Task objective:
Where the word "Folder" occurs in a line of the listing below, copy that line.
**** Supplied material ****
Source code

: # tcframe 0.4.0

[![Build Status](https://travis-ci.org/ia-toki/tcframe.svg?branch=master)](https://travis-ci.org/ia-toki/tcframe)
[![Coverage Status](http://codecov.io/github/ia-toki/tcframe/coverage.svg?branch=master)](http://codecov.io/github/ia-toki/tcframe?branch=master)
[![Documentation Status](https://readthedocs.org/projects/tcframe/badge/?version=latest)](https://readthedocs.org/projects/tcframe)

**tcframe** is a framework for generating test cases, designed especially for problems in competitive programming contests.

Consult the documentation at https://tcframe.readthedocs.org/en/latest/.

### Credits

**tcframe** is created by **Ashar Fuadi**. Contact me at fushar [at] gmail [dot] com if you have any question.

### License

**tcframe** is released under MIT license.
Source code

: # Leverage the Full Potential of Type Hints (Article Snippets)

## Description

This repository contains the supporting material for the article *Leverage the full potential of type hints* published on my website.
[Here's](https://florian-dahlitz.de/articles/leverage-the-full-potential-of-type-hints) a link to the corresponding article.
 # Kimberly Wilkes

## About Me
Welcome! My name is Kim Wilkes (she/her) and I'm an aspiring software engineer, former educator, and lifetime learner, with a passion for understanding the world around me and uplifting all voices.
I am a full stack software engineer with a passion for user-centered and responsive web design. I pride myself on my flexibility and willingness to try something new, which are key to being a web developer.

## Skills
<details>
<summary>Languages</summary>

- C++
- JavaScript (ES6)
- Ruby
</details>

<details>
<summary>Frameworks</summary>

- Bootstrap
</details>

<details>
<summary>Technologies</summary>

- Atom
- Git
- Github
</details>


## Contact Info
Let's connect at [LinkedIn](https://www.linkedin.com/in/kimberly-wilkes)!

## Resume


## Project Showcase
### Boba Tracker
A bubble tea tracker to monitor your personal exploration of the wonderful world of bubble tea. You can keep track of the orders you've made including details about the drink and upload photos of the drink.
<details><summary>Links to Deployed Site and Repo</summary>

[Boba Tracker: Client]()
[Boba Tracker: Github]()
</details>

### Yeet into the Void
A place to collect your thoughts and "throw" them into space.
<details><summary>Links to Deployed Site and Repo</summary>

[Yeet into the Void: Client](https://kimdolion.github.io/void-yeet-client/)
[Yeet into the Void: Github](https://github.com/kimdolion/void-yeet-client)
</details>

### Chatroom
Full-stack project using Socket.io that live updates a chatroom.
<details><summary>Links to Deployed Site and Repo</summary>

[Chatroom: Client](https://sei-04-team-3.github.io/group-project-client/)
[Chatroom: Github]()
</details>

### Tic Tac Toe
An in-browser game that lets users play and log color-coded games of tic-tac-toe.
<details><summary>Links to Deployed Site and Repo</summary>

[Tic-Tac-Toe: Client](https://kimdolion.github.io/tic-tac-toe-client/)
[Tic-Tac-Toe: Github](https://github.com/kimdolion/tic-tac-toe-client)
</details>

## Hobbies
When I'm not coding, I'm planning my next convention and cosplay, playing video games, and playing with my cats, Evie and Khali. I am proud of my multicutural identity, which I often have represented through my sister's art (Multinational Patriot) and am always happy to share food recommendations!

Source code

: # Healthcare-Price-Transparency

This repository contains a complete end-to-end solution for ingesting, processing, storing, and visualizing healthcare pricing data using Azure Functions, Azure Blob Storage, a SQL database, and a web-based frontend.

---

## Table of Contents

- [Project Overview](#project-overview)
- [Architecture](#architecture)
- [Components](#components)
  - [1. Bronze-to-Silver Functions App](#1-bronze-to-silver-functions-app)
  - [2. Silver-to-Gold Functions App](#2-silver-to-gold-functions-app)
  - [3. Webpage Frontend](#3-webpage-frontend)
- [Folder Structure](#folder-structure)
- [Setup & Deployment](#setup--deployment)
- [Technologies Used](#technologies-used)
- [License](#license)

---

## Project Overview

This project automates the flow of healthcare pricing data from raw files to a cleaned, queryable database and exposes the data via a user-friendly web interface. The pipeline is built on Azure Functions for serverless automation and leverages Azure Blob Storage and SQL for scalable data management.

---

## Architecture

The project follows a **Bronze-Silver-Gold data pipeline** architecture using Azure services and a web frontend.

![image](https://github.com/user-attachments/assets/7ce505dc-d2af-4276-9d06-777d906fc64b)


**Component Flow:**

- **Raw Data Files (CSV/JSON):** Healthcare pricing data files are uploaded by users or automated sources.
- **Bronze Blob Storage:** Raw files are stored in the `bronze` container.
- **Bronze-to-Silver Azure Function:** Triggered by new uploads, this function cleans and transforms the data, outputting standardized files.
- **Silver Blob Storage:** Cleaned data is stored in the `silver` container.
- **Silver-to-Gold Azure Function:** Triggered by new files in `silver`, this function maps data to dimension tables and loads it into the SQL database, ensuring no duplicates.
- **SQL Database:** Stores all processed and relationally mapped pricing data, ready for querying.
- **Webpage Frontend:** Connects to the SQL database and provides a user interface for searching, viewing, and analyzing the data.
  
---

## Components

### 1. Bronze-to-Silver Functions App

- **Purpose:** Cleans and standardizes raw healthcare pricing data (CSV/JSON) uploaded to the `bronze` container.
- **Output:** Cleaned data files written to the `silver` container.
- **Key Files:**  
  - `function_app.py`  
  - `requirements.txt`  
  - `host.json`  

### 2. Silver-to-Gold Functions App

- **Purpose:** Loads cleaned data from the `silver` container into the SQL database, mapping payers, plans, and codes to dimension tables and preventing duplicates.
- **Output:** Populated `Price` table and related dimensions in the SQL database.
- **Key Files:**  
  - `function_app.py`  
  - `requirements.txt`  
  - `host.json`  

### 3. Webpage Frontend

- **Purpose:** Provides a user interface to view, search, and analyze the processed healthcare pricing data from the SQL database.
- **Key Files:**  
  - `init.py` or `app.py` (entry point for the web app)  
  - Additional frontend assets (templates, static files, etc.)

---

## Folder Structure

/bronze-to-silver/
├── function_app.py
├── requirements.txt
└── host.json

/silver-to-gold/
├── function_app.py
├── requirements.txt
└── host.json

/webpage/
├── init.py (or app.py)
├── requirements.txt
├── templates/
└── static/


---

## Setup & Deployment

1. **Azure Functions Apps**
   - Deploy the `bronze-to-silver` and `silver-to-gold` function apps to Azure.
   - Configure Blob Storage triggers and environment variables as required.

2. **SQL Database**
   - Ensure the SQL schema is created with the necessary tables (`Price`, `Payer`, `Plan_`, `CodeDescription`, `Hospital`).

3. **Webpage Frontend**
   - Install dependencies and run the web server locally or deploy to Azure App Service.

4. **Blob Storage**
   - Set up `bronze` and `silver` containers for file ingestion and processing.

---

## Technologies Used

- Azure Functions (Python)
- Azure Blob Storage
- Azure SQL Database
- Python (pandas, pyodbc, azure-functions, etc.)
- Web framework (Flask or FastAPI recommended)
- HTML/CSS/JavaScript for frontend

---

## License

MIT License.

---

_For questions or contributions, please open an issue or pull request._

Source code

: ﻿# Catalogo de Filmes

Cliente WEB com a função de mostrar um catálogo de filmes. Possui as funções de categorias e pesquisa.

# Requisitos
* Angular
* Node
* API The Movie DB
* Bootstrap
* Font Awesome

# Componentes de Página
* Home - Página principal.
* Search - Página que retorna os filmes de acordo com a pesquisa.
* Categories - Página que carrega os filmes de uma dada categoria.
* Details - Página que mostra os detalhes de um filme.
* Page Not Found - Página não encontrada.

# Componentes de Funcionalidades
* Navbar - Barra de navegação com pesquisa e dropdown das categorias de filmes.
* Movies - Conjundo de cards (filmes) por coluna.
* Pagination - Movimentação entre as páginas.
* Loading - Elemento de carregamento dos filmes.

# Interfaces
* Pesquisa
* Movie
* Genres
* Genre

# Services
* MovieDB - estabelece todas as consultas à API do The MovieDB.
****
Expected output:
- [Folder Structure](#folder-structure)
## Folder Structure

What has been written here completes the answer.